A Acquired indels (insertions-deletions) in Vector-Bnip3^+/+, Vector-binp3^−/−, ∆LIR-binp3^−/− and WT-binp3^−/− ESC lines after 30 passages with the indicated treatments. Whole genome sequencing of Vector-Bnip3^+/+, Vector-binp3^−/−, ∆LIR-binp3^−/−, and WT-binp3^−/− ESC lines were performed and acquired indels were showed in table. Data shown are one representative of biological replicates. B Deteriorated HR in binp3^−/− ESCs was partially rescued by wild-type but not mutant ∆LIR Bnip3. Data shown are the mean ± SD, n = 3; *, P < 0.05; Student’s t-test.
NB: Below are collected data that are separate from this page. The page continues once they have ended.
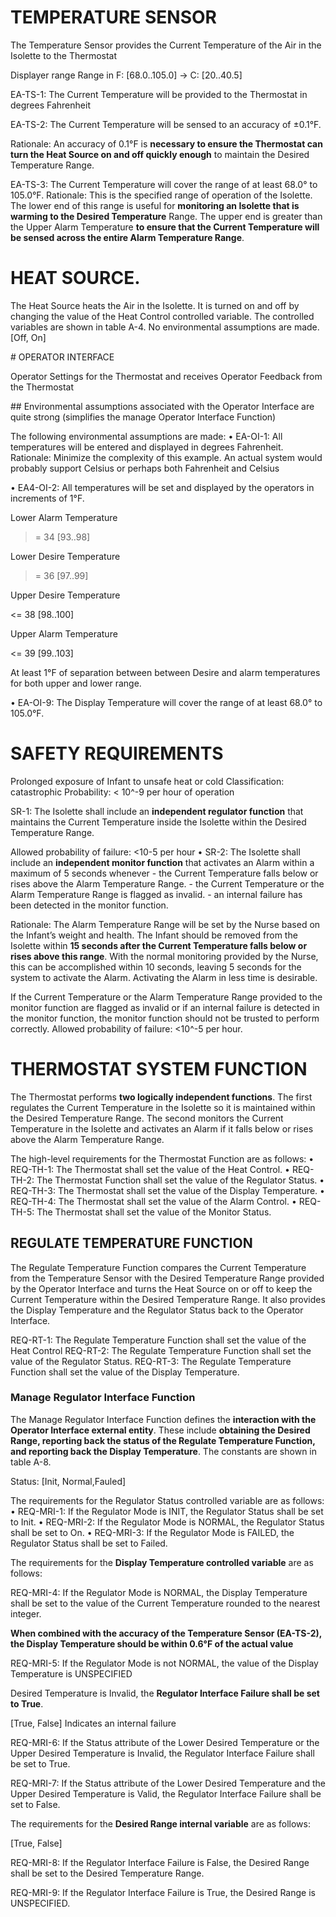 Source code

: # TEMPERATURE SENSOR

The Temperature Sensor provides the Current Temperature of the Air in the Isolette to the
Thermostat

Displayer range
Range in F: [68.0..105.0] -> C: [20..40.5]

EA-TS-1: The Current Temperature will be provided to the Thermostat in degrees
Fahrenheit

EA-TS-2: The Current Temperature will be sensed to an accuracy of ±0.1°F.

Rationale: An accuracy of 0.1°F is **necessary to ensure the Thermostat can turn the Heat Source on and off quickly enough** to maintain the Desired Temperature Range.

EA-TS-3: The Current Temperature will cover the range of at least 68.0° to 105.0°F.
Rationale: This is the specified range of operation of the Isolette. The lower end of this
range is useful for **monitoring an Isolette that is warming to the Desired Temperature**
Range. The upper end is greater than the Upper Alarm Temperature **to ensure that the Current Temperature will be sensed across the entire Alarm Temperature Range**.

# HEAT SOURCE.

The Heat Source heats the Air in the Isolette. It is turned on and off by changing the value of the
Heat Control controlled variable. The controlled variables are shown in table A-4. No
environmental assumptions are made.
[Off, On]

# OPERATOR INTERFACE

Operator Settings for the Thermostat and receives Operator Feedback from the Thermostat

## Environmental assumptions associated with the Operator Interface are quite strong (simplifies the manage Operator Interface Function)

The following environmental assumptions are made:
• EA-OI-1: All temperatures will be entered and displayed in degrees Fahrenheit.
Rationale: Minimize the complexity of this example. An actual system would probably
support Celsius or perhaps both Fahrenheit and Celsius

• EA4-OI-2: All temperatures will be set and displayed by the operators in increments of
1°F.

Lower Alarm Temperature
>= 34 [93..98]

Lower Desire Temperature

>= 36 [97..99]

Upper Desire Temperature

<= 38 [98..100]

Upper Alarm Temperature

<= 39 [99..103]

At least 1°F of separation between between Desire and alarm temperatures for both upper and lower range.

• EA-OI-9: The Display Temperature will cover the range of at least 68.0° to 105.0°F.


# SAFETY REQUIREMENTS

Prolonged exposure of Infant to unsafe heat or cold
Classification: catastrophic
Probability: < 10^-9 per hour of operation


SR-1: The Isolette shall include an **independent regulator function** that maintains the
Current Temperature inside the Isolette within the Desired Temperature Range.

Allowed probability of failure: <10-5 per hour
• SR-2: The Isolette shall include an **independent monitor function** that activates an Alarm
within a maximum of 5 seconds whenever
    - the Current Temperature falls below or rises above the Alarm Temperature
    Range.
    - the Current Temperature or the Alarm Temperature Range is flagged as invalid.
    - an internal failure has been detected in the monitor function.
  
Rationale: The Alarm Temperature Range will be set by the Nurse based on the Infant’s
weight and health. The Infant should be removed from the Isolette within **15 seconds after the Current Temperature falls below or rises above this range**. With the normal
monitoring provided by the Nurse, this can be accomplished within 10 seconds, leaving 5
seconds for the system to activate the Alarm. Activating the Alarm in less time is
desirable.

If the Current Temperature or the Alarm Temperature Range provided to the monitor
function are flagged as invalid or if an internal failure is detected in the monitor function,
the monitor function should not be trusted to perform correctly.
Allowed probability of failure: <10^-5 per hour.


# THERMOSTAT SYSTEM FUNCTION

The Thermostat performs **two logically independent functions**. The first regulates the Current Temperature in the Isolette so it is maintained within the Desired Temperature Range. 
The second monitors the Current Temperature in the Isolette and activates an Alarm if it falls below
or rises above the Alarm Temperature Range.

The high-level requirements for the Thermostat Function are as follows:
• REQ-TH-1: The Thermostat shall set the value of the Heat Control.
• REQ-TH-2: The Thermostat Function shall set the value of the Regulator Status.
• REQ-TH-3: The Thermostat shall set the value of the Display Temperature.
• REQ-TH-4: The Thermostat shall set the value of the Alarm Control.
• REQ-TH-5: The Thermostat shall set the value of the Monitor Status.

## REGULATE TEMPERATURE FUNCTION

The Regulate Temperature Function compares the Current Temperature from the Temperature
Sensor with the Desired Temperature Range provided by the Operator Interface and turns the
Heat Source on or off to keep the Current Temperature within the Desired Temperature Range.
It also provides the Display Temperature and the Regulator Status back to the Operator Interface.

REQ-RT-1: The Regulate Temperature Function shall set the value of the Heat Control
REQ-RT-2: The Regulate Temperature Function shall set the value of the Regulator
Status.
REQ-RT-3: The Regulate Temperature Function shall set the value of the Display
Temperature.

### Manage Regulator Interface Function

The Manage Regulator Interface Function defines the **interaction with the Operator Interface external entity**. These include **obtaining the Desired Range, reporting back the status of the Regulate Temperature Function, and reporting back the Display Temperature**. The constants are
shown in table A-8.

Status: 
[Init, Normal,Fauled]

The requirements for the Regulator Status controlled variable are as follows:
• REQ-MRI-1: If the Regulator Mode is INIT, the Regulator Status shall be set to Init.
• REQ-MRI-2: If the Regulator Mode is NORMAL, the Regulator Status shall be set to
On.
• REQ-MRI-3: If the Regulator Mode is FAILED, the Regulator Status shall be set to
Failed.

The requirements for the **Display Temperature controlled variable** are as follows:

REQ-MRI-4: If the Regulator Mode is NORMAL, the Display Temperature shall be set
to the value of the Current Temperature rounded to the nearest integer.

**When combined with the accuracy of the Temperature Sensor (EA-TS-2), the Display Temperature should be within 0.6°F of the actual value**

REQ-MRI-5: If the Regulator Mode is not NORMAL, the value of the Display
Temperature is UNSPECIFIED

Desired Temperature is Invalid, the **Regulator Interface Failure shall be set to True**.

[True, False] Indicates an internal failure

REQ-MRI-6: If the Status attribute of the Lower Desired Temperature or the Upper
Desired Temperature is Invalid, the Regulator Interface Failure shall be set to True.

REQ-MRI-7: If the Status attribute of the Lower Desired Temperature and the Upper
Desired Temperature is Valid, the Regulator Interface Failure shall be set to False.

The requirements for the **Desired Range internal variable** are as follows:

[True, False]

REQ-MRI-8: If the Regulator Interface Failure is False, the Desired Range shall be set to
the Desired Temperature Range.

REQ-MRI-9: If the Regulator Interface Failure is True, the Desired Range is
UNSPECIFIED. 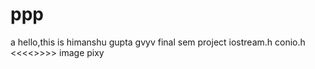 # ppp
a
hello,this is himanshu gupta
gvyv
final sem project 
<include> iostream.h
  <include> conio.h
<<<<>>>>
image pixy

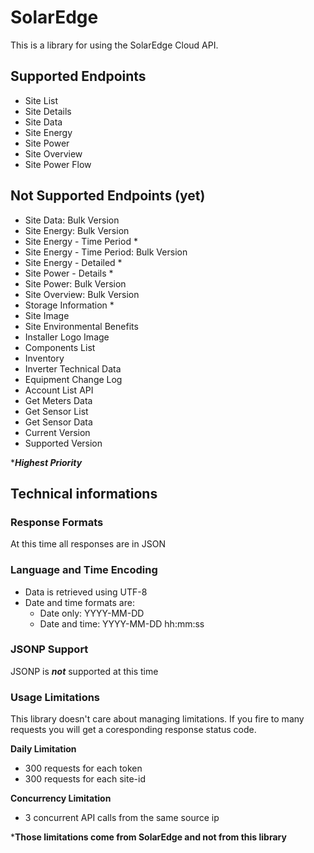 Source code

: # SolarEdge
This is a library for using the SolarEdge Cloud API.

## Supported Endpoints
- Site List
- Site Details
- Site Data
- Site Energy
- Site Power
- Site Overview
- Site Power Flow

## Not Supported Endpoints (yet)
- Site Data: Bulk Version
- Site Energy: Bulk Version
- Site Energy - Time Period *
- Site Energy - Time Period: Bulk Version
- Site Energy - Detailed *
- Site Power - Details *
- Site Power: Bulk Version
- Site Overview: Bulk Version
- Storage Information *
- Site Image
- Site Environmental Benefits
- Installer Logo Image
- Components List
- Inventory
- Inverter Technical Data
- Equipment Change Log
- Account List API
- Get Meters Data
- Get Sensor List
- Get Sensor Data
- Current Version
- Supported Version

****Highest Priority***

## Technical informations
### Response Formats
At this time all responses are in JSON

### Language and Time Encoding
- Data is retrieved using UTF-8
- Date and time formats are:
  - Date only: YYYY-MM-DD
  - Date and time: YYYY-MM-DD hh:mm:ss

### JSONP Support
JSONP is ***not*** supported at this time

### Usage Limitations
This library doesn't care about managing limitations.
If you fire to many requests you will get a coresponding response status code.

**Daily Limitation**
- 300 requests for each token
- 300 requests for each site-id

**Concurrency Limitation**
- 3 concurrent API calls from the same source ip

***Those limitations come from SolarEdge and not from this library**
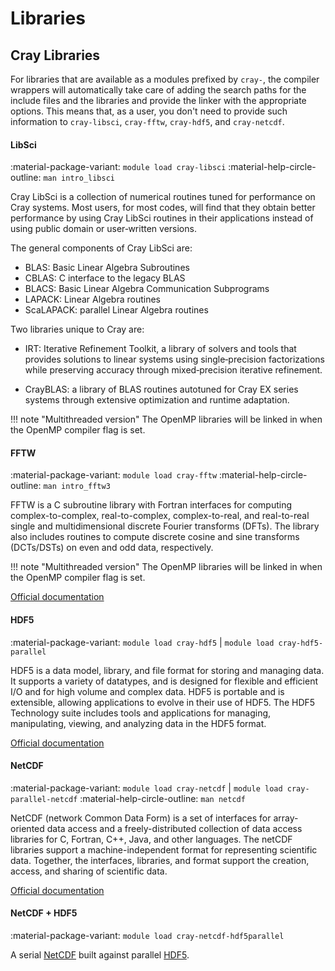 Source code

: # Libraries

[1]: #cray-libraries
[2]: #libraries-supported-by-the-lust

[doc-fftw]: http://www.fftw.org/fftw3_doc/
[doc-hdf5]: https://portal.hdfgroup.org/display/HDF5/Learning+the+Basics
[doc-netcdf]: https://www.unidata.ucar.edu/software/netcdf/docs/
[doc-openblas]: https://github.com/xianyi/OpenBLAS/wiki/User-Manual
[doc-blis]: https://github.com/flame/blis/wiki

## Cray Libraries

For libraries that are available as a modules prefixed by `cray-`, the compiler 
wrappers will automatically take care of adding the search paths for the include files 
and the libraries and provide the linker with the appropriate options. This means
that, as a user, you don't need to provide such information to `cray-libsci`, `cray-fftw`, `cray-hdf5`, and `cray-netcdf`.

[libsci]: #libsci
[fftw]: #fftw
[hdf5]: #hdf5
[netcdf]: #netcdf
[netcdf-hdf5]: #netcdf-hdf5
      
#### LibSci

:material-package-variant: `module load cray-libsci`
:material-help-circle-outline: `man intro_libsci`

Cray LibSci is a collection of numerical routines tuned for
performance on Cray systems. Most users, for most codes, will find that they
obtain better performance by using Cray LibSci routines in
their applications instead of using public domain or user‐written versions.

The general components of Cray LibSci are:

- BLAS: Basic Linear Algebra Subroutines
- CBLAS: C interface to the legacy BLAS
- BLACS: Basic Linear Algebra Communication Subprograms
- LAPACK: Linear Algebra routines
- ScaLAPACK: parallel Linear Algebra routines

Two libraries unique to Cray are:

- IRT: Iterative Refinement Toolkit, a library of solvers and tools that 
  provides solutions to linear systems using single‐precision factorizations 
  while preserving accuracy through mixed‐precision iterative refinement.

- CrayBLAS: a library of BLAS routines autotuned for Cray EX series systems 
  through extensive optimization and runtime adaptation.

!!! note "Multithreaded version"
    The OpenMP libraries will be linked in when the OpenMP compiler flag is set.

#### FFTW

:material-package-variant: `module load cray-fftw`
:material-help-circle-outline: `man intro_fftw3`

FFTW is a C subroutine library with Fortran interfaces for computing 
complex-to-complex, real-to-complex, complex-to-real, and real-to-real single 
and multidimensional discrete Fourier transforms (DFTs). The library also 
includes routines to compute discrete cosine and sine transforms (DCTs/DSTs) on
even and odd data, respectively.

!!! note "Multithreaded version"
    The OpenMP libraries will be linked in when the OpenMP compiler flag is set.

[Official documentation][doc-fftw]

#### HDF5

:material-package-variant: `module load cray-hdf5` | `module load cray-hdf5-parallel`

HDF5 is a data model, library, and file format for storing and managing data.
It supports a variety of datatypes, and is designed for flexible
and efficient I/O and for high volume and complex data. HDF5 is portable and
is extensible, allowing applications to evolve in their use of HDF5. The HDF5
Technology suite includes tools and applications for managing, manipulating,
viewing, and analyzing data in the HDF5 format.

[Official documentation][doc-hdf5]

#### NetCDF

:material-package-variant: `module load cray-netcdf` | `module load cray-parallel-netcdf`
:material-help-circle-outline: `man netcdf`

NetCDF (network Common Data Form) is a set of interfaces for array-oriented
data access and a freely-distributed collection of data access libraries for
C, Fortran, C++, Java, and other languages. The netCDF libraries support a
machine-independent format for representing scientific data. Together, the
interfaces, libraries, and format support the creation, access, and sharing
of scientific data.

[Official documentation][doc-netcdf]

#### NetCDF + HDF5

:material-package-variant: `module load cray-netcdf-hdf5parallel`

A serial [NetCDF][netcdf] built against parallel [HDF5][hdf5]. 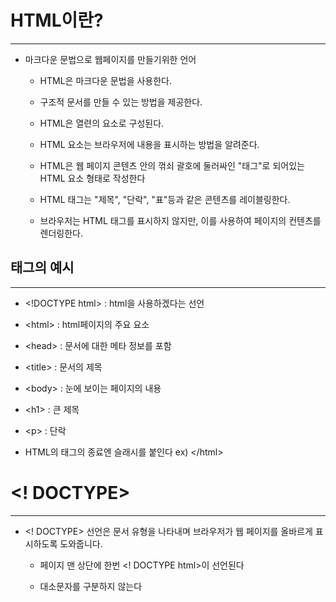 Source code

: # HTML이란?
---------------

* 마크다운 문법으로 웹페이지를 만들기위한 언어

  * HTML은 마크다운 문법을 사용한다.
  
  * 구조적 문서를 만들 수 있는 방법을 제공한다.

  * HTML은 열련의 요소로 구성된다.
  
  * HTML 요소는 브라우저에 내용을 표시하는 방법을 알려준다.
  
  * HTML은 웹 페이지 콘텐츠 안의 꺾쇠 괄호에 둘러싸인 "태그"로 되어있는 HTML 요소 형태로 작성한다
  
  * HTML 태그는 "제목", "단락", "표"등과 같은 콘텐츠를 레이블링한다.
  
  * 브라우저는 HTML 태그를 표시하지 않지만, 이를 사용하여 페이지의 컨텐츠를 렌더링한다.
  
## 태그의 예시
-----------------

  * \<!DOCTYPE html> : html을 사용하겠다는 선언
  
  * \<html> : html페이지의 주요 요소
  
  * \<head> : 문서에 대한 메타 정보를 포함
  
  * \<title> : 문서의 제목
  
  * \<body> : 눈에 보이는 페이지의 내용
  
  * \<h1> : 큰 제목
  
  * \<p> : 단락
  
* HTML의 태그의 종료엔 슬래시를 붙인다 ex) \</html>


# \<! DOCTYPE>
-------------------

* \<! DOCTYPE> 선언은 문서 유형을 나타내며 브라우저가 웹 페이지를 올바르게 표시하도록 도와줍니다.

    * 페이지 맨 상단에 한번 \<! DOCTYPE html>이 선언된다
    
    * 대소문자를 구분하지 않는다
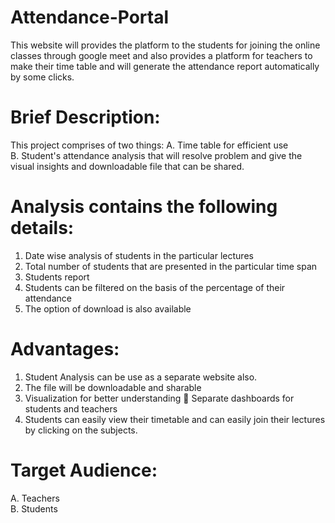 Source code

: # Attendance-Portal

This website will provides the platform to the students for joining the online classes through google meet and also provides a platform for teachers to make their time table and will generate the attendance report automatically by some clicks.


# Brief Description: 

This project comprises of two things:
A. Time table for efficient use  
B. Student's attendance analysis that will resolve problem and give the visual insights and downloadable file that can be shared. 


# Analysis contains the following details: 

1. Date wise analysis of students in the particular lectures  
2. Total number of students that are presented in the particular time span 
3. Students report  
4. Students can be filtered on the basis of the percentage of their attendance  
5. The option of download is also available 


# Advantages: 

1. Student Analysis can be use as a separate website also. 
2. The file will be downloadable and sharable 
3.  Visualization for better understanding  Separate dashboards for students and teachers 
4. Students can easily view their timetable and can easily join their lectures by clicking on the subjects. 


# Target Audience:  

A. Teachers  
B. Students 
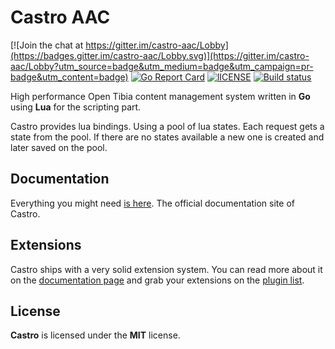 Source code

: # Castro AAC

[![Join the chat at https://gitter.im/castro-aac/Lobby](https://badges.gitter.im/castro-aac/Lobby.svg)](https://gitter.im/castro-aac/Lobby?utm_source=badge&utm_medium=badge&utm_campaign=pr-badge&utm_content=badge)
[![Go Report Card](https://goreportcard.com/badge/github.com/Raggaer/castro)](https://goreportcard.com/report/github.com/Raggaer/castro)
[![lICENSE](https://img.shields.io/packagist/l/doctrine/orm.svg)](https://github.com/Raggaer/castro/blob/master/LICENSE)
[![Build status](https://ci.appveyor.com/api/projects/status/yhrx9l6jrbvxhw5p?svg=true)](https://ci.appveyor.com/project/Raggaer/castro)

High performance Open Tibia content management system written in **Go** using **Lua** for the scripting part.

Castro provides lua bindings. Using a pool of lua states. Each request gets a state from the pool. If there are no states available a new one is created and later saved on the pool.

## Documentation

Everything you might need [is here](https://docs.castroaac.org/). The official documentation site of Castro.

## Extensions

Castro ships with a very solid extension system. You can read more about it on the [documentation page](https://castroaac.org/docs/extensions) and grab your extensions on the [plugin list](https://plugins.castroaac.org).

## License

**Castro** is licensed under the **MIT** license.
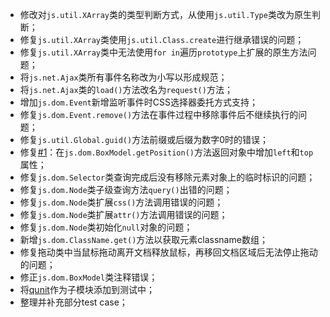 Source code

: * 修改对`js.util.XArray`类的类型判断方式，从使用`js.util.Type`类改为原生判断；
* 修复`js.util.XArray`类使用`js.util.Class.create`进行继承错误的问题；
* 修复`js.util.XArray`类中无法使用`for in`遍历`prototype`上扩展的原生方法问题；
* 将`js.net.Ajax`类所有事件名称改为小写以形成规范；
* 将`js.net.Ajax`类的`load()`方法改名为`request()`方法；
* 增加`js.dom.Event`新增监听事件时CSS选择器委托方式支持；
* 修复`js.dom.Event.remove()`方法在事件过程中移除事件后不继续执行的问题；
* 修复`js.util.Global.guid()`方法前缀或后缀为数字0时的错误；
* 修复[#1](https://github.com/elfjs/jslib/issue/1)：在`js.dom.BoxModel.getPosition()`方法返回对象中增加`left`和`top`属性；
* 修复`js.dom.Selector`类查询完成后没有移除元素对象上的临时标识的问题；
* 修复`js.dom.Node`类子级查询方法`query()`出错的问题；
* 修复`js.dom.Node`类扩展`css()`方法调用错误的问题；
* 修复`js.dom.Node`类扩展`attr()`方法调用错误的问题；
* 修复`js.dom.Node`类初始化`null`对象的问题；
* 新增`js.dom.ClassName.get()`方法以获取元素classname数组；
* 修复拖动类中当鼠标拖动离开文档释放鼠标，再移回文档区域后无法停止拖动的问题；
* 修正`js.dom.BoxModel`类注释错误；
* 将[qunit](https://github.com/jquery/qunit/)作为子模块添加到测试中；
* 整理并补充部分test case； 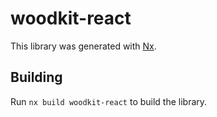 # woodkit-react

This library was generated with [Nx](https://nx.dev).



## Building

Run `nx build woodkit-react` to build the library.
C Decreased colocalization of γH2AX and RAD51 in the inner cell mass of bnip3^−/− blastocysts. Green, γH2AX; Red, RAD51; White, SOX2; Blue, DAPI. D Excessive AMPK activation and decreased RAD51 expression in binp3^−/− ESCs was partially rescued by wild-type but not ∆LIR Bnip3. E Inactivation of AMPK by Compound C restored compromised expression of RAD51 in binp3^−/− ESCs without affecting γH2AX expression. Actin served as the loading control. F Compromised HR in binp3^−/− ESCs was partially rescued by adding AMPK inhibitor Compound C, but not antioxidant NAC. Data shown are the mean ± SD, n = 3; *, P < 0.05; Student’s t-test. G Acquired indels in Vector-Bnip3^+/+, Vector-binp3^−/−, ∆LIR-binp3^−/− and WT-binp3^−/− ESCs with indicated treatments. Whole genome sequencing of Vector-Bnip3^+/+, Vector-binp3^−/−, ∆LIR-binp3^−/−, and WT-binp3^−/− ESC lines were performed and acquired indels were shown in table. Data shown are one representative of biological replicates.